Sodium diethyldiselenocarbamate

Identifiers
- CAS Number: 32704-58-0;
- 3D model (JSmol): Interactive image;
- PubChem CID: 161893160;

Properties
- Chemical formula: C_{5}H_{10}NNaSe_{2}
- Molar mass: 265.074 g·mol^{−1}
- Appearance: yellow solid
- Melting point: 100–101 °C (212–214 °F; 373–374 K)

= Sodium diethyldiselenocarbamate =

Sodium diethyldiselenocarbamate is the organoselenium compound with the formula (CH3CH2)2NCSe2−Na+. It is a deep yellow, water soluble salt. It is one of the best studied diselenocarbamates, otherwise a rare class of compounds.

==Preparation and reactions==
Sodium diethyldiselenocarbamate is obtained by treating carbon diselenide with diethylamine in the presence of sodium hydroxide:
CSe_{2} + HN(C_{2}H_{5})_{2} + NaOH → NaSe_{2}CN(C_{2}H_{5})_{2} + H_{2}O
Other diselenocarbamates can be prepared similarly from secondary amines and carbon diselenide. The related diselenoxanthates have also been prepared.

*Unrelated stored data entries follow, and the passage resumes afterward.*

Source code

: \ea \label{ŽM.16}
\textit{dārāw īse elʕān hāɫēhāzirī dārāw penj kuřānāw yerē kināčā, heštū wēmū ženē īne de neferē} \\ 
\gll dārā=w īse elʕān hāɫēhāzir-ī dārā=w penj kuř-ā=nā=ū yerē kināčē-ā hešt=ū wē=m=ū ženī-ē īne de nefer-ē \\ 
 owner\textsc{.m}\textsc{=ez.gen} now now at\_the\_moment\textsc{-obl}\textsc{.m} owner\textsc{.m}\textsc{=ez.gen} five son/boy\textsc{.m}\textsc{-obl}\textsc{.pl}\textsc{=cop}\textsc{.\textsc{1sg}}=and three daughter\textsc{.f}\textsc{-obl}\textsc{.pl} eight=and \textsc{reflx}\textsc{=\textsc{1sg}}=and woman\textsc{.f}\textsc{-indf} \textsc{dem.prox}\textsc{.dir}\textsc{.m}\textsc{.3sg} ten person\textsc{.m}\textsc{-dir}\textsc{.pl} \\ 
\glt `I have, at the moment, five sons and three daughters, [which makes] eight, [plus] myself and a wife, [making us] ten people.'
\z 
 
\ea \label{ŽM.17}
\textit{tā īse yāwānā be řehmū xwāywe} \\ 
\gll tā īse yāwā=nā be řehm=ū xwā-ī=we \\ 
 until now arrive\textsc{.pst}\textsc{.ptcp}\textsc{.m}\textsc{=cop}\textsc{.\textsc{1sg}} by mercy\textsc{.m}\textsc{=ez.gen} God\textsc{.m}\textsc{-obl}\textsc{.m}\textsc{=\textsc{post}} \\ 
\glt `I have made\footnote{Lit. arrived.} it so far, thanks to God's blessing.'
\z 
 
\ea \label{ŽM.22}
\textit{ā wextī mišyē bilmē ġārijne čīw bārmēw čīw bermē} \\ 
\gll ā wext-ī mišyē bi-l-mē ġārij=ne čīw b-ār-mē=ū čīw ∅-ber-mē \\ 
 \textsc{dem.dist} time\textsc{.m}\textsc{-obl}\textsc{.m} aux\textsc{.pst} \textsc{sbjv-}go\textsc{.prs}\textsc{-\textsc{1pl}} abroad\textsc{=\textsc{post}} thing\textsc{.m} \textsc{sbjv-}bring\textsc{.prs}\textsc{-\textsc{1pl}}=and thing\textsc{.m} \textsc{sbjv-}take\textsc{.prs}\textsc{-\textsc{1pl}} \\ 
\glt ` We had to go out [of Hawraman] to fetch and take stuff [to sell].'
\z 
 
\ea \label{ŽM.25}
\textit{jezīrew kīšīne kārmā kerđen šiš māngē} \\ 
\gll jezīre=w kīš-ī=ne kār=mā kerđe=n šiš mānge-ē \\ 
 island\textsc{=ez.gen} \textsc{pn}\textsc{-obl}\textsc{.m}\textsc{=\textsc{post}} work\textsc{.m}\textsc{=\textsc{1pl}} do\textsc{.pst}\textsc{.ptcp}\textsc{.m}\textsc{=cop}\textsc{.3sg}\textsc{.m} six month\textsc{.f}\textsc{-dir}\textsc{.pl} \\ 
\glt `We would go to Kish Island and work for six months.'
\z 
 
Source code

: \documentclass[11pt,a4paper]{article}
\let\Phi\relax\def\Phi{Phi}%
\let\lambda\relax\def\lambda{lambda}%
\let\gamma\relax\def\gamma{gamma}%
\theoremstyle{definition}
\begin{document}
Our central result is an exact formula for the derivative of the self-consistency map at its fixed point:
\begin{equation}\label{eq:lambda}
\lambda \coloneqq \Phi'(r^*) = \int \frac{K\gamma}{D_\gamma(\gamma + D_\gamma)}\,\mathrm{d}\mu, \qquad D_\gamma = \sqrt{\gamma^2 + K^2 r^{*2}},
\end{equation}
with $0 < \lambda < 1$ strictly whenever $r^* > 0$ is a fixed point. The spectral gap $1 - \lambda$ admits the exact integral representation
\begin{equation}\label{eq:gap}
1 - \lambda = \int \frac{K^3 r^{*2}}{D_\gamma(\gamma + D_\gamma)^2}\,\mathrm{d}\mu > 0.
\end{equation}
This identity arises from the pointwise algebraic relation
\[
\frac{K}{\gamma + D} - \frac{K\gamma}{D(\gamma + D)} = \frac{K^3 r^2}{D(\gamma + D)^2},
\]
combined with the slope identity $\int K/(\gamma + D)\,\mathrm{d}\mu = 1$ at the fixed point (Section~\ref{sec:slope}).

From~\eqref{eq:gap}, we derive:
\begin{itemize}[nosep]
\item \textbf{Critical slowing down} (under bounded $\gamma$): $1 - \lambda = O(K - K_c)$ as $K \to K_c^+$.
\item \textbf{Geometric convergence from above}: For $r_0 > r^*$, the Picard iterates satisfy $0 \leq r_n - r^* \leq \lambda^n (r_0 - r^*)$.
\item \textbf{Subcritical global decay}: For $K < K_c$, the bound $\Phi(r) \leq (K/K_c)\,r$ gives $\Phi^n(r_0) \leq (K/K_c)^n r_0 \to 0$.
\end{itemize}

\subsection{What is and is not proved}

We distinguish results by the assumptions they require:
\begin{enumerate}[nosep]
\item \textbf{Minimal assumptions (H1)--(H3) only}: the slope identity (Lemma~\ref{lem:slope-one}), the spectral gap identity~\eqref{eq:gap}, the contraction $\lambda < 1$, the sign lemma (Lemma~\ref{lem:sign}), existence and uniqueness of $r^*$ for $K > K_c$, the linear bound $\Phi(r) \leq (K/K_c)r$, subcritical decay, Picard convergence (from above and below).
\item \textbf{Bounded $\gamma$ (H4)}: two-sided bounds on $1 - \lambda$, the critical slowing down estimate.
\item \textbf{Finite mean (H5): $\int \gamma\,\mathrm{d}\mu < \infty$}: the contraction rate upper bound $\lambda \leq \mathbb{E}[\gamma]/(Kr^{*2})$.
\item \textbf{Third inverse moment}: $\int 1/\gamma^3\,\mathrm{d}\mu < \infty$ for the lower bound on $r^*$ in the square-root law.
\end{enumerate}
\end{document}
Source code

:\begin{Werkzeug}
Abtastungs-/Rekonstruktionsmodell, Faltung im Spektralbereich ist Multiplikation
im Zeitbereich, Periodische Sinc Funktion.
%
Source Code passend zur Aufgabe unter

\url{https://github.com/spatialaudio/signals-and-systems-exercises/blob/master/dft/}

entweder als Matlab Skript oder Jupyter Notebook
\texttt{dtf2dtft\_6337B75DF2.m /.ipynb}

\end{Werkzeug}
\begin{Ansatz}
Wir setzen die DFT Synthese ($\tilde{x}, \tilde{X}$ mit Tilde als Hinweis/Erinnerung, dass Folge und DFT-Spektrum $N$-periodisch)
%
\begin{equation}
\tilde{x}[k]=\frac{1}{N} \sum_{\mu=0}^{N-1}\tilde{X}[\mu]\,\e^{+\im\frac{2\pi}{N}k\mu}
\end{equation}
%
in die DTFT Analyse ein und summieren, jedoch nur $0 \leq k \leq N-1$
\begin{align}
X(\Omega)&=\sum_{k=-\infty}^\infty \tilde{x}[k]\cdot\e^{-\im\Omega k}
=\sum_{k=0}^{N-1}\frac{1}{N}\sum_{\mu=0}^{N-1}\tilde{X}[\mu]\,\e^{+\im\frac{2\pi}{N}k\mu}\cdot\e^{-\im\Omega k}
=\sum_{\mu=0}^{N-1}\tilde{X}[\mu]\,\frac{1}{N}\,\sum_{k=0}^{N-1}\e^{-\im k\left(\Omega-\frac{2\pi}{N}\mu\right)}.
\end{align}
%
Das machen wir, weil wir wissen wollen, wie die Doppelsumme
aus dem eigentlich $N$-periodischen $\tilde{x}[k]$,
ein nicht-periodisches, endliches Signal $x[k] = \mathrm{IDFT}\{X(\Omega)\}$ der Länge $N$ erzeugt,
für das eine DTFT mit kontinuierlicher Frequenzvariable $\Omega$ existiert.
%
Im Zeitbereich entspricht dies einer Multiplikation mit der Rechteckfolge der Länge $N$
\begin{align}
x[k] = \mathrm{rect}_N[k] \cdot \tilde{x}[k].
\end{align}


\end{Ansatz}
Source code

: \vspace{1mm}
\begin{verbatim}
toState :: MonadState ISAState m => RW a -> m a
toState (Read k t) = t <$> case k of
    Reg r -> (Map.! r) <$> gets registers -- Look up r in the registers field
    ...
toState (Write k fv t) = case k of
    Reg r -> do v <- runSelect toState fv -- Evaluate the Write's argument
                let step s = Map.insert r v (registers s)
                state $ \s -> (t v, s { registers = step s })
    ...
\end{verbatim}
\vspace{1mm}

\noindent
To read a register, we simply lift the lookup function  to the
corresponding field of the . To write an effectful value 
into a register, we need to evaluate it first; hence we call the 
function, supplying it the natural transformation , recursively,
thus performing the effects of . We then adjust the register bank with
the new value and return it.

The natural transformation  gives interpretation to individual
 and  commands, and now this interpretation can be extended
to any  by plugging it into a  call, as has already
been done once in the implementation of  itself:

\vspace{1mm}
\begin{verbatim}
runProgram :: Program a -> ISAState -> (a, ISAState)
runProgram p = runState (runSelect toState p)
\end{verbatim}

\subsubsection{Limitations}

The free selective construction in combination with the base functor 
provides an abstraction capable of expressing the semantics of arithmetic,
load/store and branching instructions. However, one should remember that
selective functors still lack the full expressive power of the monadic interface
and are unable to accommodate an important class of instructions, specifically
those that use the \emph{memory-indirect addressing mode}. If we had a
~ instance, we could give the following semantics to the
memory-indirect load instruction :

Diethyldiselenocarbamate forms coordination complexes with many transition metals. With Se(II), it forms the bicyclic Se(Se_{2}CN(C_{2}H_{5})_{2})_{2}.

==Structure and bonding==
The C_{2}NCSe_{2} core of the diethyldiselenocarbamate anion and its complexes is planar, indicating some C–N multiple bond character.